====== Listed records ======

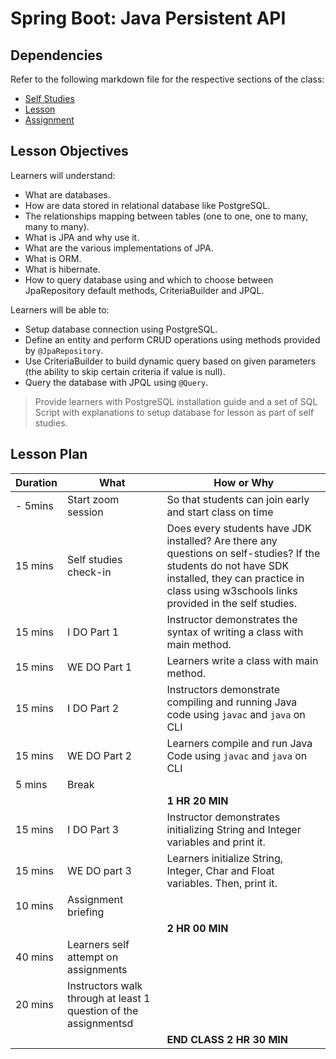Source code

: # Spring Boot: Java Persistent API

## Dependencies

Refer to the following markdown file for the respective sections of the class:
- [Self Studies](./studies.md)
- [Lesson](./lesson.md)
- [Assignment](./assignment.md)

## Lesson Objectives

Learners will understand:
- What are databases.
- How are data stored in relational database like PostgreSQL.
- The relationships mapping between tables (one to one, one to many, many to many).
- What is JPA and why use it.
- What are the various implementations of JPA.
- What is ORM.
- What is hibernate.
- How to query database using and which to choose between JpaRepository default methods, CriteriaBuilder and JPQL. 

Learners will be able to:
- Setup database connection using PostgreSQL.
- Define an entity and perform CRUD operations using methods provided by `@JpaRepository`.
- Use CriteriaBuilder to build dynamic query based on given parameters (the ability to skip certain criteria if value is null).
- Query the database with JPQL using `@Query`. 

> Provide learners with PostgreSQL installation guide and a set of SQL Script with explanations to setup database for lesson as part of self studies.

## Lesson Plan

|Duration|What|How or Why|
|--------|-----|-------|
|- 5mins |Start zoom session|So that students can join early and start class on time|
|15 mins|Self studies check-in|Does every students have JDK installed? Are there any questions on self-studies? If the students do not have SDK installed, they can practice in class using w3schools links provided in the self studies.|
|15 mins|I DO Part 1|Instructor demonstrates the syntax of writing a class with main method.|
|15 mins|WE DO Part 1|Learners write a class with main method.|
|15 mins|I DO Part 2|Instructors demonstrate compiling and running Java code using `javac` and `java` on CLI|
|15 mins|WE DO Part 2|Learners compile and run Java Code using `javac` and `java` on CLI|
|5 mins| Break||
|||**1 HR 20 MIN**|
|15 mins|I DO Part 3| Instructor demonstrates initializing String and Integer variables and print it.|
|15 mins|WE DO part 3| Learners initialize String, Integer, Char and Float variables. Then, print it.|
|10 mins|Assignment briefing|
|||**2 HR 00 MIN**|
|40 mins|Learners self attempt on assignments|
|20 mins|Instructors walk through at least 1 question of the assignmentsd|
|||**END CLASS 2 HR 30 MIN**|

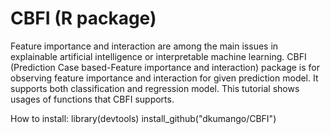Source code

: # CBFI (R package)
Feature importance and interaction are among the main issues in explainable artificial intelligence or interpretable machine learning. CBFI (Prediction Case based-Feature importance and interaction) package is for observing feature importance and interaction for given prediction model. It supports both classification and regression model. This tutorial shows usages of functions that CBFI supports.

How to install: 
library(devtools)
install_github("dkumango/CBFI")
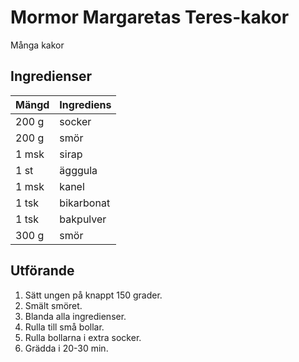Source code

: # Mormor Margaretas Teres-kakor
Många kakor

## Ingredienser

Mängd|Ingrediens
------------ | -------------
200 g|socker
200 g|smör
1 msk|sirap
1 st|ägggula
1 msk|kanel
1 tsk|bikarbonat
1 tsk|bakpulver
300 g|smör


## Utförande
1. Sätt ungen på knappt 150 grader.
2. Smält smöret.
3. Blanda alla ingredienser.
4. Rulla till små bollar.
5. Rulla bollarna i extra socker.
6. Grädda i 20-30 min.

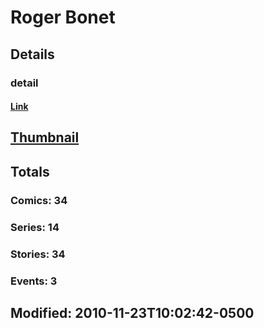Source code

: # Roger  Bonet 
## Details
### detail
#### [Link](http://marvel.com/comics/creators/9368/roger_bonet?utm_campaign=apiRef&utm_source=225578a89fc76f3d20fbffda5d17a88d)
## [Thumbnail](http://i.annihil.us/u/prod/marvel/i/mg/3/a0/4bb4b85191982.jpg)
## Totals
### Comics: 34
### Series: 14
### Stories: 34
### Events: 3
## Modified: 2010-11-23T10:02:42-0500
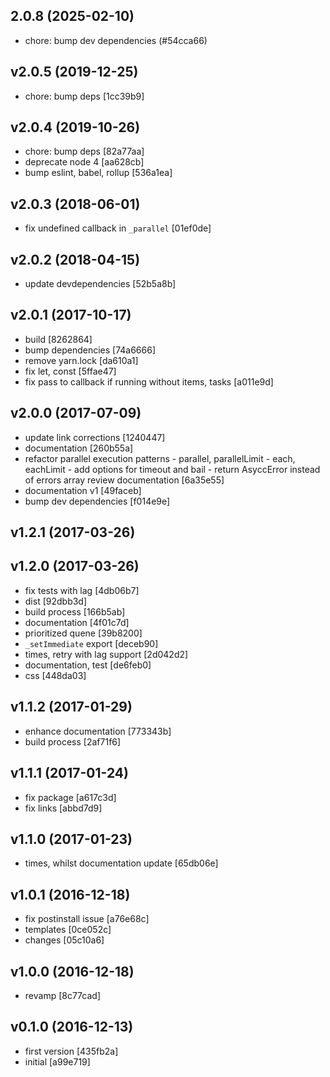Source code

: ## 2.0.8 (2025-02-10)

- chore: bump dev dependencies (#54cca66)

## v2.0.5 (2019-12-25)

- chore: bump deps [1cc39b9]

## v2.0.4 (2019-10-26)

- chore: bump deps [82a77aa]
- deprecate node 4 [aa628cb]
- bump eslint, babel, rollup [536a1ea]

## v2.0.3 (2018-06-01)

- fix undefined callback in `_parallel` [01ef0de]

## v2.0.2 (2018-04-15)

- update devdependencies [52b5a8b]

## v2.0.1 (2017-10-17)

- build [8262864]
- bump dependencies [74a6666]
- remove yarn.lock [da610a1]
- fix let, const [5ffae47]
- fix pass to callback if running without items, tasks [a011e9d]

## v2.0.0 (2017-07-09)

- update link corrections [1240447]
- documentation [260b55a]
- refactor parallel execution patterns - parallel, parallelLimit - each, eachLimit - add options for timeout and bail - return AsyccError instead of errors array review documentation [6a35e55]
- documentation v1 [49faceb]
- bump dev dependencies [f014e9e]

## v1.2.1 (2017-03-26)


## v1.2.0 (2017-03-26)

- fix tests with lag [4db06b7]
- dist [92dbb3d]
- build process [166b5ab]
- documentation [4f01c7d]
- prioritized quene [39b8200]
- `_setImmediate` export [deceb90]
- times, retry with lag support [2d042d2]
- documentation, test [de6feb0]
- css [448da03]

## v1.1.2 (2017-01-29)

- enhance documentation [773343b]
- build process [2af71f6]

## v1.1.1 (2017-01-24)

- fix package [a617c3d]
- fix links [abbd7d9]

## v1.1.0 (2017-01-23)

- times, whilst documentation update [65db06e]

## v1.0.1 (2016-12-18)

- fix postinstall issue [a76e68c]
- templates [0ce052c]
- changes [05c10a6]

## v1.0.0 (2016-12-18)

- revamp [8c77cad]

## v0.1.0 (2016-12-13)

- first version [435fb2a]
- initial [a99e719]
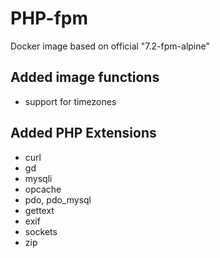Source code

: # PHP-fpm 
Docker image based on official "7.2-fpm-alpine"

## Added image functions ##
* support for timezones


## Added PHP Extensions ##
* curl 
* gd
* mysqli 
* opcache 
* pdo, pdo_mysql 
* gettext
* exif
* sockets
* zip
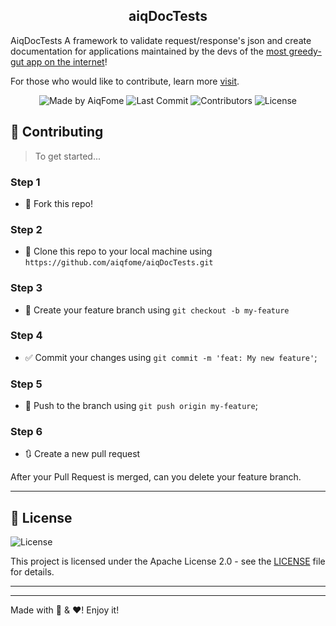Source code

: <h2 align="center">
  aiqDocTests
</h2>

<p align="">AiqDocTests A framework to validate request/response's json and create documentation for applications maintained by the devs of the <a href="https://aiqfome.com/">most greedy-gut app on the internet</a>!</p>
<p>For those who would like to contribute, learn more <a href="#-contributing">visit</a>.</p>

<p align="center">
  <a href="https://github.com/aiqfome" style="text-decoration:none" target="_blank">
    <img alt="Made by AiqFome" src="https://img.shields.io/badge/made%20by-aiqfome-blueviolet">
  </a>

  <img alt="Last Commit" src="https://img.shields.io/github/last-commit/aiqfome/aiqDocTests">

  <img alt="Contributors" src="https://img.shields.io/github/contributors/aiqfome/aiqDocTests">

  <img alt="License" src="https://img.shields.io/github/license/aiqfome/aiqDocTests">
</p>


## 🤔 Contributing

> To get started...

### Step 1

- 🍴 Fork this repo!

### Step 2

- 👯 Clone this repo to your local machine using `https://github.com/aiqfome/aiqDocTests.git`

### Step 3

- 🎋 Create your feature branch using `git checkout -b my-feature`

### Step 4

- ✅ Commit your changes using `git commit -m 'feat: My new feature'`;

### Step 5

- 📌 Push to the branch using `git push origin my-feature`;

### Step 6

- 🔃 Create a new pull request

After your Pull Request is merged, can you delete your feature branch.

---

## 📝 License

<a href="LICENSE" style="text-decoration: none">
  <img alt="License" src="https://img.shields.io/github/license/aiqfome/aiqDocTests">
</a>

This project is licensed under the Apache License 2.0 - see the [LICENSE](LICENSE) file for details.

---

---

Made with :pizza: & :hearts:! Enjoy it!
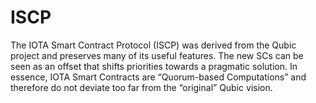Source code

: # ISCP 
The IOTA Smart Contract Protocol (ISCP) was derived from the Qubic project and preserves many of its useful features. 
The new SCs can be seen as an offset that shifts priorities towards a pragmatic solution. In essence, 
IOTA Smart Contracts are “Quorum-based Computations” and therefore do not deviate too far from the “original” Qubic vision.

======

Problem requirements | Go through the entries above and copy each line with "decoration" in it.

Output for this exercise |
  <a href="https://github.com/aiqfome" style="text-decoration:none" target="_blank">
<a href="LICENSE" style="text-decoration: none">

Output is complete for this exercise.